08:17:05.385 [main] INFO a.t.s.c.i.c.DefaultConstructionHeuristicPhase - Construction Heuristic phase (0) ended: time spent (210), best score (-1hard/-521soft), score calculation speed (1355/sec), step total (6).
08:17:15.175 [main] INFO a.t.s.c.i.l.DefaultLocalSearchPhase - Local Search phase (1) ended: time spent (10000), best score (-1hard/-261soft), score calculation speed (155967/sec), step total (1030).

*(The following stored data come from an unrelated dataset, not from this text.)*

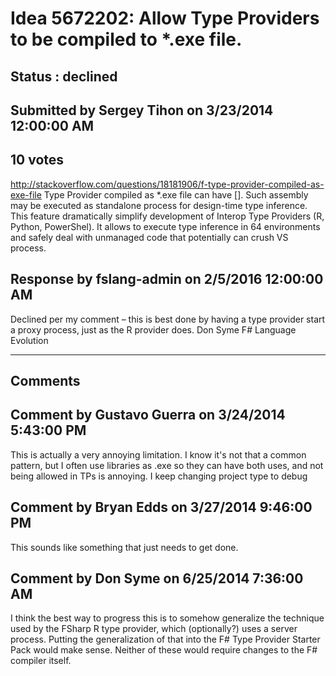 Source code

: # Idea 5672202: Allow Type Providers to be compiled to *.exe file. #

## Status : declined

## Submitted by Sergey Tihon on 3/23/2014 12:00:00 AM

## 10 votes

http://stackoverflow.com/questions/18181906/f-type-provider-compiled-as-exe-file
Type Provider compiled as *.exe file can have [<EntryPoint>]. Such assembly may be executed as standalone process for design-time type inference.
This feature dramatically simplify development of Interop Type Providers (R, Python, PowerShel). It allows to execute type inference in 64 environments and safely deal with unmanaged code that potentially can crush VS process.



## Response by fslang-admin on 2/5/2016 12:00:00 AM

Declined per my comment – this is best done by having a type provider start a proxy process, just as the R provider does.
Don Syme
F# Language Evolution

------------------------
## Comments


## Comment by Gustavo Guerra on 3/24/2014 5:43:00 PM
This is actually a very annoying limitation. I know it's not that a common pattern, but I often use libraries as .exe so they can have both uses, and not being allowed in TPs is annoying. I keep changing project type to debug


## Comment by Bryan Edds on 3/27/2014 9:46:00 PM
This sounds like something that just needs to get done.


## Comment by Don Syme on 6/25/2014 7:36:00 AM
I think the best way to progress this is to somehow generalize the technique used by the FSharp R type provider, which (optionally?) uses a server process. Putting the generalization of that into the F# Type Provider Starter Pack would make sense.
Neither of these would require changes to the F# compiler itself.

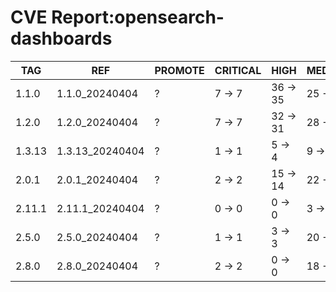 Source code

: # CVE Report:opensearch-dashboards
|  TAG   |       REF       | PROMOTE | CRITICAL |   HIGH   |  MEDIUM  |  LOW   | UNKNOWN |
|--------|-----------------|---------|----------|----------|----------|--------|---------|
| 1.1.0  | 1.1.0_20240404  | ?       | 7 -> 7   | 36 -> 35 | 25 -> 21 | 6 -> 5 | 0 -> 0  |
| 1.2.0  | 1.2.0_20240404  | ?       | 7 -> 7   | 32 -> 31 | 28 -> 24 | 6 -> 5 | 0 -> 0  |
| 1.3.13 | 1.3.13_20240404 | ?       | 1 -> 1   | 5 -> 4   | 9 -> 5   | 4 -> 3 | 0 -> 0  |
| 2.0.1  | 2.0.1_20240404  | ?       | 2 -> 2   | 15 -> 14 | 22 -> 18 | 3 -> 2 | 0 -> 0  |
| 2.11.1 | 2.11.1_20240404 | ?       | 0 -> 0   | 0 -> 0   | 3 -> 3   | 0 -> 0 | 0 -> 0  |
| 2.5.0  | 2.5.0_20240404  | ?       | 1 -> 1   | 3 -> 3   | 20 -> 20 | 0 -> 0 | 0 -> 0  |
| 2.8.0  | 2.8.0_20240404  | ?       | 2 -> 2   | 0 -> 0   | 18 -> 18 | 1 -> 1 | 0 -> 0  |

08:17:15.176 [main] INFO a.t.s.core.impl.solver.DefaultSolver - Solving ended: time spent (10000), best score (-1hard/-261soft), score calculation speed (152685/sec), phase total (2), environment mode (REPRODUCIBLE), move thread count (NONE).
🍞 Bread: 0.6
🥛 Milk: 0.6
🧀 Cheese: 0
🥔 Potato: 0.4
🐟 Fish: 0.5
🍶 Yogurt: 1.05
Total fat: 8.19
Total carbs: 42.91
Total protein: 21.38
Total calories: 418.80
Total cost: 10.45
Score: -1hard/-261soft
----
Given the amount of time we gave the solver, and using the
default search algorithms, we couldn't even meet all hard constraints.

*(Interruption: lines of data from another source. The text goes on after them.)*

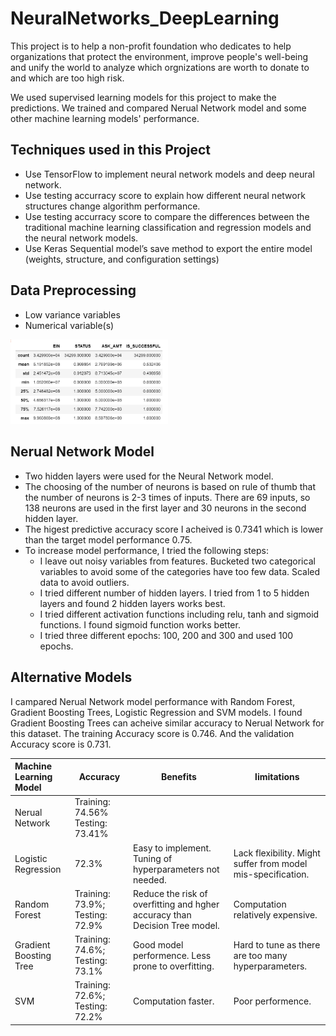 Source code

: # NeuralNetworks_DeepLearning

This project is to help a non-profit foundation who dedicates to help organizations that protect the environment, improve people's well-being and unify the world to analyze which orgnizations are worth to donate to and which are too high risk.

We used supervised learning models for this project to make the predictions. We trained and compared Nerual Network model and some other machine learning models' performance.

## Techniques used in this Project
 - Use TensorFlow to implement neural network models and deep neural network.
 - Use testing accurracy score to explain how different neural network structures change algorithm performance.
 - Use testing accurracy score to compare the differences between the traditional machine learning classification and regression models and the neural network models.
 - Use Keras Sequential model’s save method to export the entire model (weights, structure, and configuration settings) 
 
## Data Preprocessing

 - Low variance variables 
  - Numerical variable(s)
  
  <img src= https://github.com/karenmxm/NeuralNetworks_DeepLearning/blob/master/Images/Stats.png width=50% alt="Variable Statistics">

## Nerual Network Model 
  - Two hidden layers were used for the Neural Network model. 
  - The choosing of the number of neurons is based on rule of thumb that the number of neurons is 2-3 times of inputs. There are 69 inputs, so 138 neurons are used in the first layer and 30 neurons in the second hidden layer. 
  - The higest predictive accuracy score I acheived is 0.7341 which is lower than the target model performance 0.75. 
  - To increase model performance, I tried the following steps:
    - I leave out noisy variables from features. Bucketed two categorical variables to avoid some of the categories have too few data. Scaled data to avoid outliers.
    - I tried different number of hidden layers. I tried from 1 to 5 hidden layers and found 2 hidden layers works best.
    - I tried different activation functions including relu, tanh and sigmoid functions. I found sigmoid function works better.
    - I tried three different epochs: 100, 200 and 300 and used 100 epochs.

## Alternative Models
I campared Nerual Network model performance with Random Forest, Gradient Boosting Trees, Logistic Regression and SVM models. I found Gradient Boosting Trees can acheive similar accuracy to Nerual Network for this dataset. The training Accuracy score is 0.746. And the validation Accuracy score is 0.731.

| Machine Learning Model   | Accuracy | Benefits | limitations |
| :------------------------|----------|----------|-------------|
| Nerual Network           | Training: 74.56% Testing: 73.41%    | | |
| Logistic Regression      | 72.3%    | Easy to implement. Tuning of hyperparameters not needed.| Lack flexibility. Might suffer from model mis-specification.|
| Random Forest            | Training: 73.9%; Testing: 72.9%  | Reduce the risk of overfitting and hgher accuracy than Decision Tree model.| Computation relatively expensive.|
| Gradient Boosting Tree   | Training: 74.6%; Testing: 73.1%  | Good model performence. Less prone to overfitting.| Hard to tune as there are too many hyperparameters. |
| SVM                      | Training: 72.6%; Testing: 72.2%  | Computation faster. | Poor performence.|
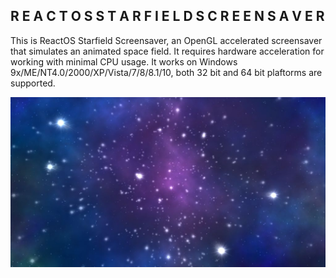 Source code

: ## R E A C T O S  S T A R F I E L D  S C R E E N S A V E R

This is ReactOS Starfield Screensaver, an OpenGL accelerated screensaver that simulates an animated space field.
It requires hardware acceleration for working with minimal CPU usage.
It works on Windows 9x/ME/NT4.0/2000/XP/Vista/7/8/8.1/10, both 32 bit and 64 bit plaftorms are supported.

![The screensaver in action](doc/common/example.jpg)

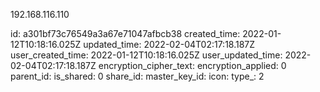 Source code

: 192.168.116.110

id: a301bf73c76549a3a67e71047afbcb38
created_time: 2022-01-12T10:18:16.025Z
updated_time: 2022-02-04T02:17:18.187Z
user_created_time: 2022-01-12T10:18:16.025Z
user_updated_time: 2022-02-04T02:17:18.187Z
encryption_cipher_text: 
encryption_applied: 0
parent_id: 
is_shared: 0
share_id: 
master_key_id: 
icon: 
type_: 2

The search space was so vast, that we never reached an area in the
search space where all constraints were met.
The good news is that we can provide additional guidance, so that
the solver heads in better directions during its searching.
Here is one possible additional configuration that we could supply,
along with the updated `config` definition:
[source,groovy]
----
def construction = new ConstructionHeuristicPhaseConfig(constructionHeuristicType: FIRST_FIT)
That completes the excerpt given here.